29 de julho de 2011 às 7:21
Exagerando um pouquinho, poderíamos dizer que a publicação de Dos meios às mediações: Comunicação, cultura e hegemonia (1986), do espanhol radicado na Colômbia Jesús Martín-Barbero, marca a derrota definitiva da Escola de Frankfurt nos debates sobre mídia e comunicação na América Latina. Amplamente dominante nos anos sessenta e setenta, a teoria frankfurtiana trabalhava a mídia como um instrumento de manipulação no interior da sociedade administrada. Essa teoria foi exposta principalmente no texto de Theodor Adorno e Max Horkheimer, de 1947, “A Indústria Cultural”, capítulo mais célebre da Dialética da Ilustração. Sua característica mais visível é a ausência de matizes. A indústria cultural seria um operador da alienação no qual desapareceriam os limites entre arte e entretenimento, e a produção cultural seria colocada, sempre e invariavelmente, a serviço do fascismo. As análises de Adorno sobre o cinema e o jazz—hoje em dia consideradas pouco mais que diatribes mal informadas—foram a coroação desse paradigma. O representante mais ilustre da teoria na América Latina foi o livroPara ler o Pato Donald, de Ariel Dorfman e Armand Mattelart, mas seus seus ecos ainda se fazem ouvir em boa parte do que se escreve sobre mídia hoje em dia.

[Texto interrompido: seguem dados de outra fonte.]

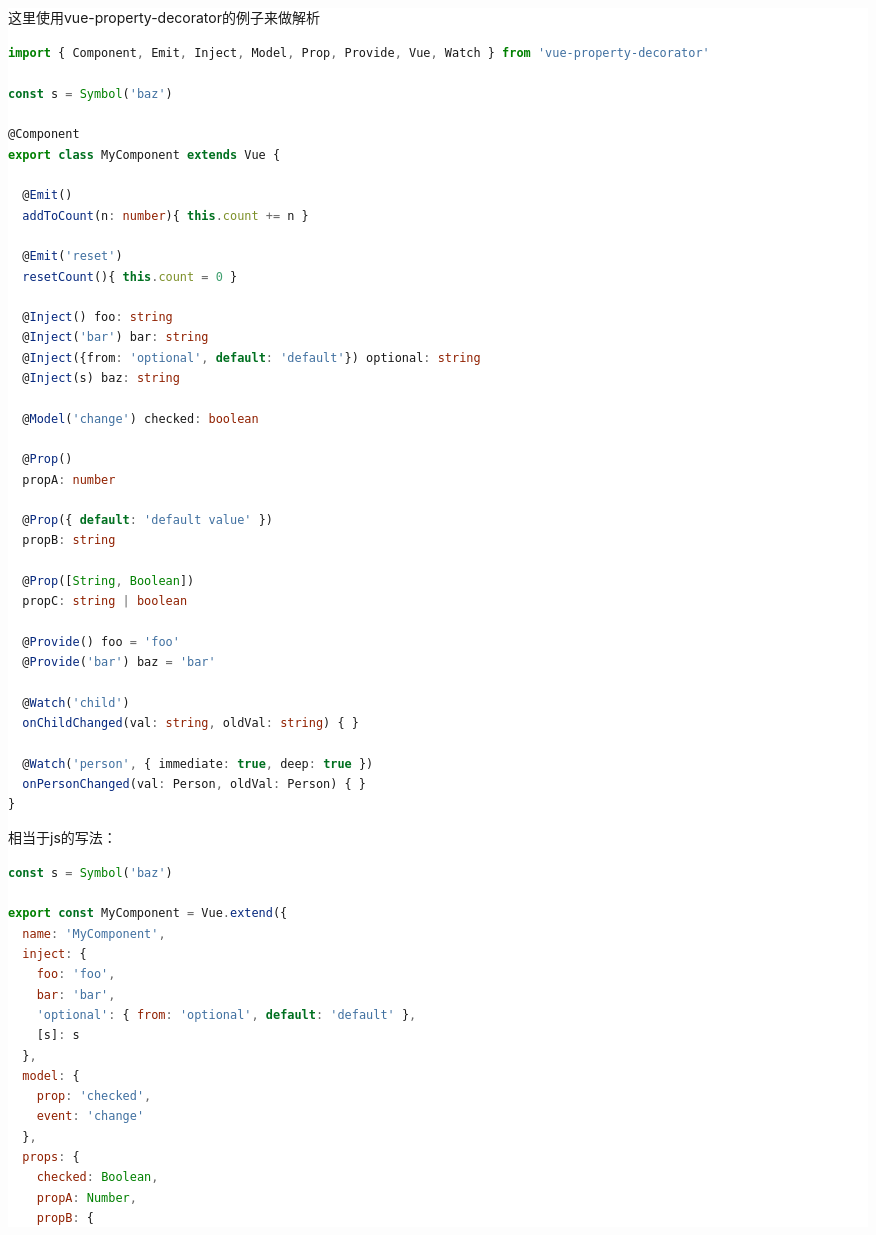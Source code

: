 这里使用vue-property-decorator的例子来做解析

```ts
import { Component, Emit, Inject, Model, Prop, Provide, Vue, Watch } from 'vue-property-decorator'

const s = Symbol('baz')

@Component
export class MyComponent extends Vue {
  
  @Emit()
  addToCount(n: number){ this.count += n }

  @Emit('reset')
  resetCount(){ this.count = 0 }

  @Inject() foo: string
  @Inject('bar') bar: string
  @Inject({from: 'optional', default: 'default'}) optional: string
  @Inject(s) baz: string

  @Model('change') checked: boolean

  @Prop()
  propA: number

  @Prop({ default: 'default value' })
  propB: string

  @Prop([String, Boolean])
  propC: string | boolean

  @Provide() foo = 'foo'
  @Provide('bar') baz = 'bar'

  @Watch('child')
  onChildChanged(val: string, oldVal: string) { }

  @Watch('person', { immediate: true, deep: true })
  onPersonChanged(val: Person, oldVal: Person) { }
}

```

相当于js的写法：

```js
const s = Symbol('baz')

export const MyComponent = Vue.extend({
  name: 'MyComponent',
  inject: {
    foo: 'foo',
    bar: 'bar',
    'optional': { from: 'optional', default: 'default' },
    [s]: s
  },
  model: {
    prop: 'checked',
    event: 'change'
  },
  props: {
    checked: Boolean,
    propA: Number,
    propB: {
```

A obra de Jesús Martín-Barbero é, ao mesmo tempo, um estudo teórico e histórico da invenção do popular e do massivo, assim como das interrelações entre eles. A premissa é relativamente simples e vem de pensadores como Bakhtin, Gramsci e Benjamin: nem toda absorção do hegemônico pelo subalterno é sinal de submissão e nem toda recusa é sinal de resistência. A demonização das formas massivas de cultura, no paradigma frankfurtiano e em seus herdeiros, depende de uma separação taxativa entre o massivo e o popular. Para que se apresentem as formas industriais, mediatizadas de cultura como instâncias de alienação é necessário separá-las categoricamente das formas de cultura entendidas como genuinamente populares. Assim, cinema e televisão são arrolados como manipulação midiática enquanto que a literatura de cordel e a viola caipira permanecem como manifestação cultural legítima. É essa separação que Jesús Martín-Barbero demole pacientemente, com argumentos teóricos e históricos.

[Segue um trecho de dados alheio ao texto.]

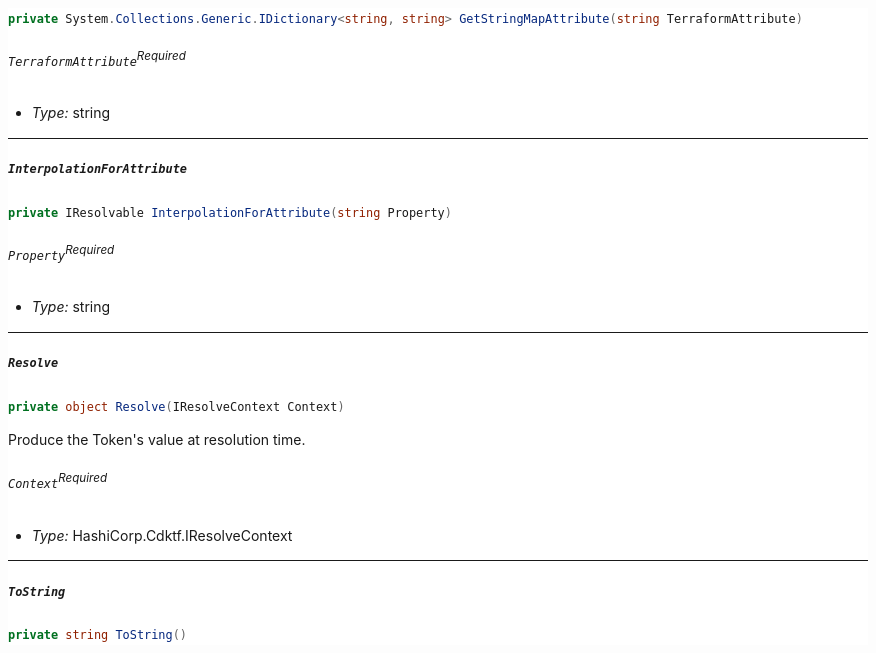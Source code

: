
 ```csharp
private System.Collections.Generic.IDictionary<string, string> GetStringMapAttribute(string TerraformAttribute)
```

###### `TerraformAttribute`<sup>Required</sup> <a name="TerraformAttribute" id="@cdktf/provider-azurerm.automationHybridRunbookWorker.AutomationHybridRunbookWorkerTimeoutsOutputReference.getStringMapAttribute.parameter.terraformAttribute"></a>

- *Type:* string

---

##### `InterpolationForAttribute` <a name="InterpolationForAttribute" id="@cdktf/provider-azurerm.automationHybridRunbookWorker.AutomationHybridRunbookWorkerTimeoutsOutputReference.interpolationForAttribute"></a>

```csharp
private IResolvable InterpolationForAttribute(string Property)
```

###### `Property`<sup>Required</sup> <a name="Property" id="@cdktf/provider-azurerm.automationHybridRunbookWorker.AutomationHybridRunbookWorkerTimeoutsOutputReference.interpolationForAttribute.parameter.property"></a>

- *Type:* string

---

##### `Resolve` <a name="Resolve" id="@cdktf/provider-azurerm.automationHybridRunbookWorker.AutomationHybridRunbookWorkerTimeoutsOutputReference.resolve"></a>

```csharp
private object Resolve(IResolveContext Context)
```

Produce the Token's value at resolution time.

###### `Context`<sup>Required</sup> <a name="Context" id="@cdktf/provider-azurerm.automationHybridRunbookWorker.AutomationHybridRunbookWorkerTimeoutsOutputReference.resolve.parameter._context"></a>

- *Type:* HashiCorp.Cdktf.IResolveContext

---

##### `ToString` <a name="ToString" id="@cdktf/provider-azurerm.automationHybridRunbookWorker.AutomationHybridRunbookWorkerTimeoutsOutputReference.toString"></a>

```csharp
private string ToString()
```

Em primeiro lugar, a invenção do massivo, apesar de dar um salto gigantesco com as formas técnicas de reprodução da imagem e do som no século XX, tem seus precursores na própria escrita popular. Desde pelo menos 1790, especialmente na França e na Inglaterra, a emergência do melodrama confere o vértice ao processo que leva do popular ao massivo. Trata-se de um processo que se remonta à Revolução Francesa: a transformação da canalha, do populacho, em povo, e a cenografia dessa representação. A funcionalização da música e a fabricação dos efeitos sonoros, que depois encontrariam na telenovela o seu auge, têm no melodrama a sua origem. O melodrama realiza uma secularização da figura do Diabo (personagem frequente nos dramas medieval e barroco), transformando-o em aristocrata malvado, burguês megalômano ou até mesmo em clérigo corrompido. O gritos e gemidos descompostos, as violentas contorções, os gestos descompassados: toda essa gestualidade melodramática que, ao ser trasladada para o rádio e o cinema, será inicialmente lida como mera estratégia comercial, estava, com efeito, enraizada na proibição da palavra nas representações populares.

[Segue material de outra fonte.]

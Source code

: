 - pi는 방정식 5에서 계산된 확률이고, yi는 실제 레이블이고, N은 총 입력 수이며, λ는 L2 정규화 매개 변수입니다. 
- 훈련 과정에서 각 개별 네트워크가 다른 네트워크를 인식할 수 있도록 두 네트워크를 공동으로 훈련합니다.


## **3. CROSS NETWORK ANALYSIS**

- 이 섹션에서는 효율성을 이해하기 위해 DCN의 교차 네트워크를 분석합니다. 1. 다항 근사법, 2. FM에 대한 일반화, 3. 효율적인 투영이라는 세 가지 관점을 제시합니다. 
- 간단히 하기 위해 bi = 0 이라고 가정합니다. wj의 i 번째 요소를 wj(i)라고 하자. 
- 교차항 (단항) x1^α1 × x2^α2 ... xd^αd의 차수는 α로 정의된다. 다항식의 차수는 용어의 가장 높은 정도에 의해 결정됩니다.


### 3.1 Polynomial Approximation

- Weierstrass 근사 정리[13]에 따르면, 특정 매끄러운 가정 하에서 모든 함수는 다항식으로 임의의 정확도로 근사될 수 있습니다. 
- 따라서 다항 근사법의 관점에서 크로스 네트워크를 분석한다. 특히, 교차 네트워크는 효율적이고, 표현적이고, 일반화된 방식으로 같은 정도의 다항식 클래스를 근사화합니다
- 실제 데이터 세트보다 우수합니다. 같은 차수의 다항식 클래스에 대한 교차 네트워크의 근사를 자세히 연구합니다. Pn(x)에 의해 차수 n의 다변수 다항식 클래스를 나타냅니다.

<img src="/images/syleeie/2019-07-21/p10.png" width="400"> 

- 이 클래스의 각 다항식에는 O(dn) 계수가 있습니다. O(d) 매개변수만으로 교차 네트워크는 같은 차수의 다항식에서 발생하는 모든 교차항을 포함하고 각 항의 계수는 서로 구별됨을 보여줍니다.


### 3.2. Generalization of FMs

Da mesma forma, a chegada dos mecanismos massivos de representação à América Latina não pode ser estudada, argumenta Martín-Barbero, fora do contexto de emergência de um populismo que interpela as massas trabalhadoras, propondo um sistema novo de reconhecimento dos atributos do trabalhador. No cinema mexicano, por exemplo, auge do cinema popular latino-americano, Martín-Barbero vê a reelaboração de uma épica popular, na qual a figura de Pancho Villa é reescrita via mito bandoleirista que combina crueldade e generosidade. Também no rádio-teatro, onde os argentinos, sem dúvida, foram mais longe, Martín-Barbero vê uma série de vínculos com uma longa tradição de expressões da cultura popular.
A passagem dos “meios” às “mediações” teria, então, este sentido: passar de uma análise em que os dispositivos são simples meios para se realizar alienação num público passivo para um modelo de análise em que a hegemonia transforma de dentro o sentido do trabalho e da vida da comunidade. Não se pode, em outras palavras, fazer uma apreciação das mensagens da mídia sem uma análise real do que acontece na recepção dessas mensagens, que nunca é simplesmente passiva e consumidora. É óbvio que isso não significa que essas mensagens devam estar imunes à crítica. Todo o contrário. Mas é simplista tratá-las fora do contexto no qual emergem e dissociadas dos usos a que as submetem seus receptores. As discussões sobre mídia que atualmente têm lugar no Brasil lucrariam muito fazendo referência à obra de Martín-Barbero e questionando o paradigma simplista da alienação e da manipulação cuja decadência essa obra emblematiza mais que qualquer outra.